Arkansas’ flag is another combo platter of problems and problematic.
Let’s start with the problematic: the racist legacy. Designer Willie Hocker was kinda clever. She turned the Confederate battle flag into a flag that wasn’t the Confederate battle flag, but still looked like the Confederate battle flag, by morphing the starry X inside-out, into a diamond shape. Clever. Racist, but still clever.
There’s also the set of four stars, which refer to the national empires that the territory has been part of: France, Spain, the U.S., and… the Confederacy. Hocker’s original design was only three stars… the last one was added in 1923, as a rather obvious hand-job to white supremacists who still had a hard-on for their grandfathers’ treason.
There are also simple design issues with the flag. The word Arkansas in the middle of it (added by a committee) is the most obvious no-no. There’s also all those stars (yet again indicating what order the state was added to the union), and combined with the stars in the middle you have way-the-fuck-too many stars. But these problems are easily solved.

This simpler design actually harkens back to Hocker’s original design, by arranging the three stars back into a row, without the name of the state. The diamond shape was supposed to represent Arkansas’ status as the only diamond-producing state, and that’s fine. Removing the stars from the blue lines fixes both the Confederacy nostalgia and the busy-ness. So we’re left with a flag that leaves much of the old design intact, but strips out the cruft and the racist dog-whistling. And it’s almost elegant.

It was crappy state flags like this that inspired me to start this project. Like several other states, the legislature of Maine wasted valuable paper and a very little bit of their time, by writing a law that declared that their state flag would be their state seal on a field of dark blue.
What makes their choice unforgivable is the fact that they were replacing something better, a flag that almost meets my standards. This was the Maine flag from 1901 to 1909. The blue star represents the North Star. Maine’s official knickname is “The Pine Tree State”, and pines were also used in a various other flags of the New England region. The only thing really wrong with this flag is the tree illustration, which is too fussy and detailed for a flag, and no two people are going to render it the same.
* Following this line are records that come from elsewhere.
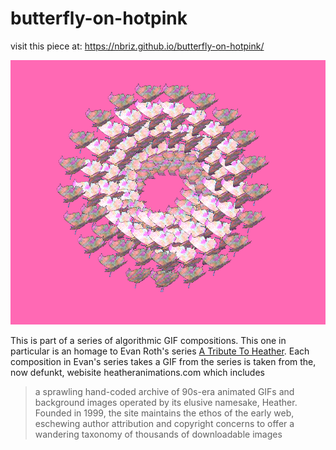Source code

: # butterfly-on-hotpink

visit this piece at: https://nbriz.github.io/butterfly-on-hotpink/

![screenshot of the piece](screenshot.png)

This is part of a series of algorithmic GIF compositions. This one in particular is an homage to Evan Roth's series [A Tribute To Heather](http://www.evan-roth.com/work/tribute-to-heather/). Each composition in Evan's series takes a GIF from the series is taken from the, now defunkt, webisite heatheranimations.com which includes

> a sprawling hand-coded archive of 90s-era animated GIFs and background images operated by its elusive namesake, Heather. Founded in 1999, the site maintains the ethos of the early web, eschewing author attribution and copyright concerns to offer a wandering taxonomy of thousands of downloadable images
If there’s any set of flags proportionally worse than American state flags, it’s Canadian provincial flags. I have family in Canada, so I feel I’m obligated to fix that problem too.
The flag of Indiana isn’t bad… it just needs a little work to overcome two of my least-favorite flag design failures: words and too many stars.
And for the love of God, what is it with states making a big deal out of how many states joined the Union before them, by littering their flags with stars to show how many? Indiana even goes to the trouble of having 13 in the outer ring (stolen from Betsy Ross), then 5 more in the inner semi-circle, plus one slightly bigger star for itself. Too much arcane symbolism is getting wrapped up here. Delete the stars… except the one for Indiana, at the top.